Set FORMAT to map-v4,no-mixed.

--integer-ips

Print IP addresses as integers. This switch is equivalent to --ip-format=decimal, it is deprecated as of SiLK 3.7.0, and it will be removed in the SiLK 4.0 release.

--zero-pad-ips

Print IP addresses as fully-expanded, zero-padded values in their canonical form. This switch is equivalent to --ip-format=zero-padded, it is deprecated as of SiLK 3.7.0, and it will be removed in the SiLK 4.0 release.

--no-columns

Disable fixed-width columnar output when printing the output from the --network-structure or --ip-ranges switch.

--column-separator=C

Use specified character between columns produced by the --network-structure and --ip-ranges switches. This character is also used after the final column when --ip-ranges is specified. When this switch is not specified, the default of '|' is used.

--no-final-delimiter

Do not print the column separator after the final column in the output produced by --ip-ranges. Normally a delimiter is printed.

--delimited
--delimited=C

Run as if --no-columns --no-final-delimiter --column-sep=C had been specified. That is, disable fixed-width columnar output; if character C is provided, it is used as the delimiter between columns instead of the default '|'.

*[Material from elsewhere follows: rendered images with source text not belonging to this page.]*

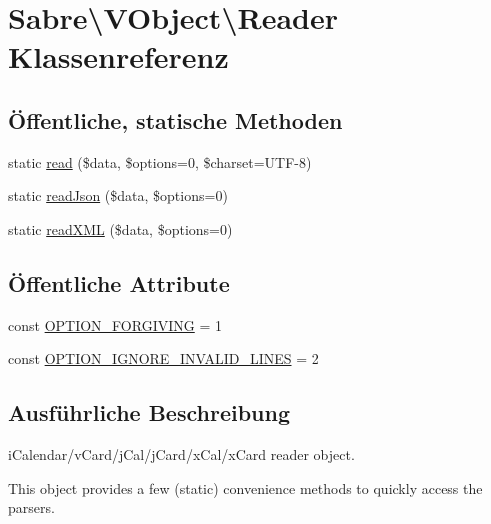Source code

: \hypertarget{class_sabre_1_1_v_object_1_1_reader}{}\section{Sabre\textbackslash{}V\+Object\textbackslash{}Reader Klassenreferenz}
\label{class_sabre_1_1_v_object_1_1_reader}
\subsection*{Öffentliche, statische Methoden}
\begin{DoxyCompactItemize}
\item 
static \mbox{\hyperlink{class_sabre_1_1_v_object_1_1_reader_a0a88110e710521426ffa6e4493de627d}{read}} (\$data, \$options=0, \$charset=\textquotesingle{}U\+TF-\/8\textquotesingle{})
\item 
static \mbox{\hyperlink{class_sabre_1_1_v_object_1_1_reader_a059a23a7322407b049144914267630b3}{read\+Json}} (\$data, \$options=0)
\item 
static \mbox{\hyperlink{class_sabre_1_1_v_object_1_1_reader_ac23b07f0e5dfc628302e0168de765b16}{read\+X\+ML}} (\$data, \$options=0)
\end{DoxyCompactItemize}
\subsection*{Öffentliche Attribute}
\begin{DoxyCompactItemize}
\item 
const \mbox{\hyperlink{class_sabre_1_1_v_object_1_1_reader_a2588463d692eeb803101164828e708a7}{O\+P\+T\+I\+O\+N\+\_\+\+F\+O\+R\+G\+I\+V\+I\+NG}} = 1
\item 
const \mbox{\hyperlink{class_sabre_1_1_v_object_1_1_reader_a385ec22924843a98e5cb0844fd9230f0}{O\+P\+T\+I\+O\+N\+\_\+\+I\+G\+N\+O\+R\+E\+\_\+\+I\+N\+V\+A\+L\+I\+D\+\_\+\+L\+I\+N\+ES}} = 2
\end{DoxyCompactItemize}


\subsection{Ausführliche Beschreibung}
i\+Calendar/v\+Card/j\+Cal/j\+Card/x\+Cal/x\+Card reader object.

This object provides a few (static) convenience methods to quickly access the parsers.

If an argument is not provided to the switch or if the argument is 1, print the name of the IPset file prior to printing information about the IPset file regardless of the number of IPset files specified on the command line or the type of information to be printed. If the switch is provided and its argument is 0, suppress printing the name of the IPset file regardless of the number of IPset files or type of information. When the switch is not provided, rwsetcat's behavior depends on the type of information to be printed and on the number of input IPset files: If multiple IPset files are provided and --count-ips or --print-statistics is given, rwsetcat prints the name of a file, a colon (:), a newline (unless --count-ips was specified), and the requested information; otherwise, rwsetcat does not print the file name.

--output-path=PATH

Write the textual output to PATH, where PATH is a filename, a named pipe, the keyword stderr to write the output to the standard error, or the keyword stdout or - to write the output to the standard output (and bypass the paging program). If PATH names an existing file, rwsetcat exits with an error unless the SILK_CLOBBER environment variable is set, in which case PATH is overwritten. If this switch is not given, the output is either sent to the pager or written to the standard output. Since SiLK 3.15.0.

--pager=PAGER_PROG

When output is to a terminal, invoke the program PAGER_PROG to view the output one screen full at a time. This switch overrides the SILK_PAGER environment variable, which in turn overrides the PAGER variable. If the --output-path switch is given or if the value of the pager is determined to be the empty string, no paging is performed and all output is written to the terminal.

--help

Print the available options and exit.

--version

Print the version number and information about how SiLK was configured, then exit the application.

EXAMPLES

In the following examples, the dollar sign ($) represents the shell prompt. Some input lines are split over multiple lines in order to improve readability, and a backslash (\) is used to indicate such lines.

The file sample.set contains an IPset of IPv4 addresses, and the file set1-v6.set contains an IPset of IPv6 addresses.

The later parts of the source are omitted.